#### MATERIALS PROVIDED:
=== Begin Enclosure ===

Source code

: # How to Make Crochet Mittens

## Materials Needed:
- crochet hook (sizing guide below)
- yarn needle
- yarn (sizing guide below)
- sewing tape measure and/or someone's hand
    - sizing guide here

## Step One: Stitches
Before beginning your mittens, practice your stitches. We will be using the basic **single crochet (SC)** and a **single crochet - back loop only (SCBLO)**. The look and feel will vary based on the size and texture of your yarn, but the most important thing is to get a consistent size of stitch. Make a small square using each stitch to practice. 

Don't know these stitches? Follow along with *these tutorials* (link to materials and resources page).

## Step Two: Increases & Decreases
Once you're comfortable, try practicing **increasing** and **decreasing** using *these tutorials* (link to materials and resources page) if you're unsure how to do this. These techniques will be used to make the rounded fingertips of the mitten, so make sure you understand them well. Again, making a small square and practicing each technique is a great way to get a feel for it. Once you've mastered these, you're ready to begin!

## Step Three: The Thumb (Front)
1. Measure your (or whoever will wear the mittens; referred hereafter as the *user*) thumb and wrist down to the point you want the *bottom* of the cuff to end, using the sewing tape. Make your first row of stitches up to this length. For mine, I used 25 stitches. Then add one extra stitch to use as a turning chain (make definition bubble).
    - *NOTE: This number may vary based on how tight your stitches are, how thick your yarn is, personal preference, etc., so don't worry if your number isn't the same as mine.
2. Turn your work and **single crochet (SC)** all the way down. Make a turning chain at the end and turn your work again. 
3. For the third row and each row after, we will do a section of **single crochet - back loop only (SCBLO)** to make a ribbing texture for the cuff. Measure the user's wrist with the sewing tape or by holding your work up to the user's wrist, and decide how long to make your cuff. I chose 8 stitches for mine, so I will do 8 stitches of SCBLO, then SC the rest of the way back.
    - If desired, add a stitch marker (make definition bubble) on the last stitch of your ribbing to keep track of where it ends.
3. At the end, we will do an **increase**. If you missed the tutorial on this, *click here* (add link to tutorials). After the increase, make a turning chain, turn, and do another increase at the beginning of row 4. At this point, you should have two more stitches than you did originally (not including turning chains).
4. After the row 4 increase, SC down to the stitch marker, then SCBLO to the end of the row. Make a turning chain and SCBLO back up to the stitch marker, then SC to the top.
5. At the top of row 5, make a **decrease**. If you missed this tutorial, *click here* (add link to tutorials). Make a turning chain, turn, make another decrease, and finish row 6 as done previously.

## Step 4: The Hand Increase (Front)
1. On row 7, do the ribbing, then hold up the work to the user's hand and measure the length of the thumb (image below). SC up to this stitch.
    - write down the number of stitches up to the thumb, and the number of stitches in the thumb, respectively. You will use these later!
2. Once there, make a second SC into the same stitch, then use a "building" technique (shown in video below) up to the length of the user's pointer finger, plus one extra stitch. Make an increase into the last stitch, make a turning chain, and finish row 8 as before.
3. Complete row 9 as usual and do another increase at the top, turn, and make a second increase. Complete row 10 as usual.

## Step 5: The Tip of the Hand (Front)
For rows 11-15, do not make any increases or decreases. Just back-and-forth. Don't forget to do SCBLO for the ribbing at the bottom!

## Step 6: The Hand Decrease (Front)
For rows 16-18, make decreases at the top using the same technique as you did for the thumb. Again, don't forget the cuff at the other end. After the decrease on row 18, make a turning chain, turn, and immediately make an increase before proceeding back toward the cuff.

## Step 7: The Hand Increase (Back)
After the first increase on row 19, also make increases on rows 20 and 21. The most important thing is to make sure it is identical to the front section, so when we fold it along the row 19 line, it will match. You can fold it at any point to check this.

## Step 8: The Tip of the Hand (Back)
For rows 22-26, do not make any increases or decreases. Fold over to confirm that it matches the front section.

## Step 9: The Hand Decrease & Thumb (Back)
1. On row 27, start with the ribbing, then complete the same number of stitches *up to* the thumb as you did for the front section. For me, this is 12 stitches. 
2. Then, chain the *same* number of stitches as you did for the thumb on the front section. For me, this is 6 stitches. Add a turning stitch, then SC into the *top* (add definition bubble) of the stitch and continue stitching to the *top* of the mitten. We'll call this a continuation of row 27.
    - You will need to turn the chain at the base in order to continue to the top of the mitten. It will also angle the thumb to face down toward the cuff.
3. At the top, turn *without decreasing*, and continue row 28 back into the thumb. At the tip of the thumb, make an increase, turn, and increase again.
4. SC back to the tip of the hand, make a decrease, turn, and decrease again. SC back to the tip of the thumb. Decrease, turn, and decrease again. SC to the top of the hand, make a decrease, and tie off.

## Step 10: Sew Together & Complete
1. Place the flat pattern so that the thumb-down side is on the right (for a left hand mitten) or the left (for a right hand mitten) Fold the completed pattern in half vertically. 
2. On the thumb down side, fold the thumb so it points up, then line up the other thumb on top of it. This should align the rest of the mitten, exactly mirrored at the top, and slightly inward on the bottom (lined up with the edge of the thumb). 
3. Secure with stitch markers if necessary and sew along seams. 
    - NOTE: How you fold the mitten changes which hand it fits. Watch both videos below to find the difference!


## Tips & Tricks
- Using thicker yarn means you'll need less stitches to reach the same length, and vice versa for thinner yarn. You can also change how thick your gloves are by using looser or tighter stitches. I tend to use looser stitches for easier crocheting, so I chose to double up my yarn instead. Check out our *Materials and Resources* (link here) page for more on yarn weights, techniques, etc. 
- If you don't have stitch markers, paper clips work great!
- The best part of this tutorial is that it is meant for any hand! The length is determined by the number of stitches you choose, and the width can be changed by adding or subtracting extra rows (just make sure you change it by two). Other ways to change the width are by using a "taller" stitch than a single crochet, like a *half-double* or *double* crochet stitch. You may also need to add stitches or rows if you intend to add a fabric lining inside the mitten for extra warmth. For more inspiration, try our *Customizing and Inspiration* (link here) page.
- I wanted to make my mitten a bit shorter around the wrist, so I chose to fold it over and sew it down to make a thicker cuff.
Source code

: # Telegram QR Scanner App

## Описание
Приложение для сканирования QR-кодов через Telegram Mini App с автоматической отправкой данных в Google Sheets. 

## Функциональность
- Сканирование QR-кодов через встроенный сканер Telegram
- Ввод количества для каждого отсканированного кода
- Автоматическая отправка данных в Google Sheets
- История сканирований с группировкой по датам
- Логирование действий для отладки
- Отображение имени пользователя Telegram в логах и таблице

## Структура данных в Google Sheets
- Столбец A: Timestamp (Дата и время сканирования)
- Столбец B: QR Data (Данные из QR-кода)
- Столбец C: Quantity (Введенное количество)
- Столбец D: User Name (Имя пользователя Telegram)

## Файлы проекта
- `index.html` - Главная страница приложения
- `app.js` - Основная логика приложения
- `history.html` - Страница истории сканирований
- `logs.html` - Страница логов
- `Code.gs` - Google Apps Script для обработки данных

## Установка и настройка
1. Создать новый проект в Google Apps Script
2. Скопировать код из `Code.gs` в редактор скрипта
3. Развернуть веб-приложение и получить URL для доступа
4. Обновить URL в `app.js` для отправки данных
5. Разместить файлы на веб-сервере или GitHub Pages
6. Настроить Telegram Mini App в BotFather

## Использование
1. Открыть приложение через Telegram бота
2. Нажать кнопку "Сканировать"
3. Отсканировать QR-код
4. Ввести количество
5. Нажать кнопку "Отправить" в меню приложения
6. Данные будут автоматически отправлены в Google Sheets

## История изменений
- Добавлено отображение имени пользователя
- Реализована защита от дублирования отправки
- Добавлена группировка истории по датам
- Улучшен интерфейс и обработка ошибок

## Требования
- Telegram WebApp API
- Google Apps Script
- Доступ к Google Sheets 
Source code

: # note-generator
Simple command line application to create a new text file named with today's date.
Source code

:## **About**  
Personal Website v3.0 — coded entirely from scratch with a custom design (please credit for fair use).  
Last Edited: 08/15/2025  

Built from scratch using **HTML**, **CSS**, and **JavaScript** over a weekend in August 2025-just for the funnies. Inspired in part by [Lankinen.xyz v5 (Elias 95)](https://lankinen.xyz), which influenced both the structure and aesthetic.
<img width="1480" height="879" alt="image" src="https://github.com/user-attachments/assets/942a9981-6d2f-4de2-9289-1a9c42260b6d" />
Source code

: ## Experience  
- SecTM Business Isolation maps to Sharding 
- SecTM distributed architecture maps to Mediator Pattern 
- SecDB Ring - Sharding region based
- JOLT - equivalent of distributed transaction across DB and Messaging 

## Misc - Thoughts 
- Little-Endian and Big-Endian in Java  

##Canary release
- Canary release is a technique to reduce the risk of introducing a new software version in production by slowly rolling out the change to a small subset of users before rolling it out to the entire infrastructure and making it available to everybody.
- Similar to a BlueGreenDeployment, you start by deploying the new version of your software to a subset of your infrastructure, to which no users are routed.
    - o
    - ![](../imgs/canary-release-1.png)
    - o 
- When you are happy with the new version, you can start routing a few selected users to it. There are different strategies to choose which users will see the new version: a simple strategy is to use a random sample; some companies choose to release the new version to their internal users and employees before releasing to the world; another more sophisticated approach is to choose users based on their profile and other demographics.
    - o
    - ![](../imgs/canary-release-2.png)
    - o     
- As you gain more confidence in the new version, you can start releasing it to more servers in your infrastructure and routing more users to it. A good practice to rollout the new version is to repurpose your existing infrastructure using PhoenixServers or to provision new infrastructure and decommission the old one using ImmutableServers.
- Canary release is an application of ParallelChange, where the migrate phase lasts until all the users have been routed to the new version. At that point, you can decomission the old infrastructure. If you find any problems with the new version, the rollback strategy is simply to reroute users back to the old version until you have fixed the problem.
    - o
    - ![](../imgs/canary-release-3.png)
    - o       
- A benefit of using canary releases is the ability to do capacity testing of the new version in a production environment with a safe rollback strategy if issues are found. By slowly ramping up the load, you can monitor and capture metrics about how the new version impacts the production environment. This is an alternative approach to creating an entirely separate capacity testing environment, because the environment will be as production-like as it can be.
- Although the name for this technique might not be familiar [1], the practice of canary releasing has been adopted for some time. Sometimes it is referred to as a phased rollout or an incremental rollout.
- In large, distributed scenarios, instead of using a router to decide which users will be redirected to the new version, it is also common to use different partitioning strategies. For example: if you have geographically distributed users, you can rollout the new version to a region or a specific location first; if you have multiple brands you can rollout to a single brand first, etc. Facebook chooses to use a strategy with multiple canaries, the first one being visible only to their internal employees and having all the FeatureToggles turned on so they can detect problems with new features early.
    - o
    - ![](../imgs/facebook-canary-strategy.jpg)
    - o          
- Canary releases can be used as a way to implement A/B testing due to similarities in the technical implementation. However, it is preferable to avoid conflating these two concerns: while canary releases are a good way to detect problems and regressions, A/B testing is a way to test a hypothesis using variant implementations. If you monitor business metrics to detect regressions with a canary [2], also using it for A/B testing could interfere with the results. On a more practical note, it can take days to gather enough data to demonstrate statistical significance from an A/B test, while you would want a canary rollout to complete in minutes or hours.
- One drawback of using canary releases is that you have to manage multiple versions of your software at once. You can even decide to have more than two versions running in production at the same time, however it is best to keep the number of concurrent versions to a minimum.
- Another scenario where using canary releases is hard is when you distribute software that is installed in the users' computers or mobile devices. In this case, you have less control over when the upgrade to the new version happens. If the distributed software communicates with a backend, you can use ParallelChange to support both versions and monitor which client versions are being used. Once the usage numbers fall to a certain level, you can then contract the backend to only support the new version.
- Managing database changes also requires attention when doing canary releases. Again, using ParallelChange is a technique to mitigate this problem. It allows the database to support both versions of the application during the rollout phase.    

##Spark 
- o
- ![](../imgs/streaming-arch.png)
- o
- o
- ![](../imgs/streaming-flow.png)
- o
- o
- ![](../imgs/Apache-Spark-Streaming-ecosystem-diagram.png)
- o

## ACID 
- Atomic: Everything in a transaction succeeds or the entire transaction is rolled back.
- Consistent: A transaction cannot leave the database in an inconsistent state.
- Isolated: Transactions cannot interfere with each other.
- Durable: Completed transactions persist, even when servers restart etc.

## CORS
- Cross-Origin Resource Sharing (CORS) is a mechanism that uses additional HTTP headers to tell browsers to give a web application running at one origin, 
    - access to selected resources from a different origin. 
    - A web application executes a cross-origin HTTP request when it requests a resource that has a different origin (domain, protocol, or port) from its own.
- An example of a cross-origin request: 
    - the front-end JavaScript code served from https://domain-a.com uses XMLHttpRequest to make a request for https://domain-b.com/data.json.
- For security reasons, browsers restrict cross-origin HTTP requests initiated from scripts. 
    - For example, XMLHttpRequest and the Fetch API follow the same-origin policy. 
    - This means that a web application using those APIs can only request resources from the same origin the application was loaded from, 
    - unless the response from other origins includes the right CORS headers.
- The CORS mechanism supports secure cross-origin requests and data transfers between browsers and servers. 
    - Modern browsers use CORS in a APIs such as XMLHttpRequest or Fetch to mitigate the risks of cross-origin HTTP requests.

=== End Enclosure ===

#### WHAT TO WORK ON:
The stretch of entries above that starts with the line containing "- Consistent: A" and goes on through the line containing "- An example" is to be transcribed exactly, and no other line is to be transcribed.

#### SOLUTION TO THIS TASK:
- Consistent: A transaction cannot leave the database in an inconsistent state.
- Isolated: Transactions cannot interfere with each other.
- Durable: Completed transactions persist, even when servers restart etc.

## CORS
- Cross-Origin Resource Sharing (CORS) is a mechanism that uses additional HTTP headers to tell browsers to give a web application running at one origin, 
    - access to selected resources from a different origin. 
    - A web application executes a cross-origin HTTP request when it requests a resource that has a different origin (domain, protocol, or port) from its own.
- An example of a cross-origin request: 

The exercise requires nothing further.